Housing economists Edward L. Glaeser and Joseph Gyourko have posted The Economic Implications of Housing Supply to SSRN (behind a paywall but you can find a slightly older version of the paper here). The abstract reads,

In this essay, we review the basic economics of housing supply and the functioning of US housing markets to better understand the distribution of home prices, household wealth and the spatial distribution of people across markets. We employ a cost-based approach to gauge whether a housing market is delivering appropriately priced units. Specifically, we investigate whether market prices (roughly) equal the costs of producing the housing unit. If so, the market is well-functioning in the sense that it efficiently delivers housing units at their production cost. Of course, poorer households still may have very high housing cost burdens that society may wish to address via transfers. But if housing prices are above this cost in a given area, then the housing market is not functioning well – and housing is too expensive for all households in the market, not just for poorer ones. The gap between price and production cost can be understood as a regulatory tax, which might be efficiently incorporating the negative externalities of new production, but typical estimates find that the implicit tax is far higher than most reasonable estimates of those externalities.
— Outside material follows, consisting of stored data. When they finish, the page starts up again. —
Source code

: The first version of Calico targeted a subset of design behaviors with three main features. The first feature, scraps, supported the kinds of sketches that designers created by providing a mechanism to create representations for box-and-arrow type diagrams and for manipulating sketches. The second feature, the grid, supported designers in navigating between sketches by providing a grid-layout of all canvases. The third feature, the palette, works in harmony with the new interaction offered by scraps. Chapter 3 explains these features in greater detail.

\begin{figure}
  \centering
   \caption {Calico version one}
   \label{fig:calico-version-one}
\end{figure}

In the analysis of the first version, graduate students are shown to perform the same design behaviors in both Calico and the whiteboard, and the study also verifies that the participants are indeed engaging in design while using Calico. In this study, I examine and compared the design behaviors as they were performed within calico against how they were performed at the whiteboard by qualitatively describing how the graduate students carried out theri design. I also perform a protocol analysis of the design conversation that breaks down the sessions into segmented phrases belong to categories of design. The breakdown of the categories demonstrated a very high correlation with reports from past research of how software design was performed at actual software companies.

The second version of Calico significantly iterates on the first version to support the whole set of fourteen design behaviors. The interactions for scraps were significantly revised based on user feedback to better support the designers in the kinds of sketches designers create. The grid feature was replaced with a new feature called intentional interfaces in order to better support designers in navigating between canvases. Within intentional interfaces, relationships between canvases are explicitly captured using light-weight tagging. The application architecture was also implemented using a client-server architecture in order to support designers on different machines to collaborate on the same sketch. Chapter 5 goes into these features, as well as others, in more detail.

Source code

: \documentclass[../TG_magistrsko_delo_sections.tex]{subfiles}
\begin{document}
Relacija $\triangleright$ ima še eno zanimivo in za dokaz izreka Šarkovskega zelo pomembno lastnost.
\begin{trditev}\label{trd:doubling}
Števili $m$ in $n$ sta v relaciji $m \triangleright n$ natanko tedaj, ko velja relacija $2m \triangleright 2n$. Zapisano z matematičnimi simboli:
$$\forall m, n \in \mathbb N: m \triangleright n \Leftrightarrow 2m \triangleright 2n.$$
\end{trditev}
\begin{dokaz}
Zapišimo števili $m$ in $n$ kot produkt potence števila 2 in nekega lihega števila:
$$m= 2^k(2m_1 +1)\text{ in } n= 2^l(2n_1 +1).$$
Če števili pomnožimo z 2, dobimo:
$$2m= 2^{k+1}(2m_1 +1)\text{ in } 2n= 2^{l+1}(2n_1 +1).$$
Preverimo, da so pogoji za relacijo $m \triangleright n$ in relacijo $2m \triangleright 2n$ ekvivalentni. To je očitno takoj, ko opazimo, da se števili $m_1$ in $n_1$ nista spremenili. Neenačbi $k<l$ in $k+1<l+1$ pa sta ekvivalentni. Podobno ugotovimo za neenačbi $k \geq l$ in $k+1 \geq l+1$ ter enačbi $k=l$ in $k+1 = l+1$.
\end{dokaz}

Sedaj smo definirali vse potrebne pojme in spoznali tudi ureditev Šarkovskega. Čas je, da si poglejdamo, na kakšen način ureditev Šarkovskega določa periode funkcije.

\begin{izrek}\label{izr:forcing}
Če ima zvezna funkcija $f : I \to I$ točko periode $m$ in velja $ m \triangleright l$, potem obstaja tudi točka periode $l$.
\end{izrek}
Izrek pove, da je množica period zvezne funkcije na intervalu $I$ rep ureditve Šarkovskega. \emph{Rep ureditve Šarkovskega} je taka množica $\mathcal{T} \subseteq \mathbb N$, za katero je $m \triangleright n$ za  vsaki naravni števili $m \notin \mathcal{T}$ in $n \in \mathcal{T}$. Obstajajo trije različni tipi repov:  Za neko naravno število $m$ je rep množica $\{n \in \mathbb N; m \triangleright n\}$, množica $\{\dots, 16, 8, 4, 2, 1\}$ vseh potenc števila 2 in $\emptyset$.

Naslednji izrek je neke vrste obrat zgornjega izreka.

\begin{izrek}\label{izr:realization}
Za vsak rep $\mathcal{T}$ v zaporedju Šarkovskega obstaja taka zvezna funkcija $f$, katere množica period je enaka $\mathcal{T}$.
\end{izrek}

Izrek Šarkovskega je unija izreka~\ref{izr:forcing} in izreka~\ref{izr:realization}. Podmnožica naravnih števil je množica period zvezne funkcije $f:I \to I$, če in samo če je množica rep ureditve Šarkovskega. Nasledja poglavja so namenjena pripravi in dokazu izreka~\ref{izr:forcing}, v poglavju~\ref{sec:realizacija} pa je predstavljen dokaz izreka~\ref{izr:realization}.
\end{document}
The paper’s conclusions, while a bit technical for a lay audience, are worth highlighting:

When housing supply is highly regulated in a certain area, housing prices are higher and population growth is smaller relative to the level of demand. While most of America has experienced little growth in housing wealth over the past 30 years, the older, richer buyers in America’s most regulated areas have experienced significant increases in housing equity. The regulation of America’s most productive places seems to have led labor to locate in places where wages and prices are lower, reducing America’s overall economic output in the process.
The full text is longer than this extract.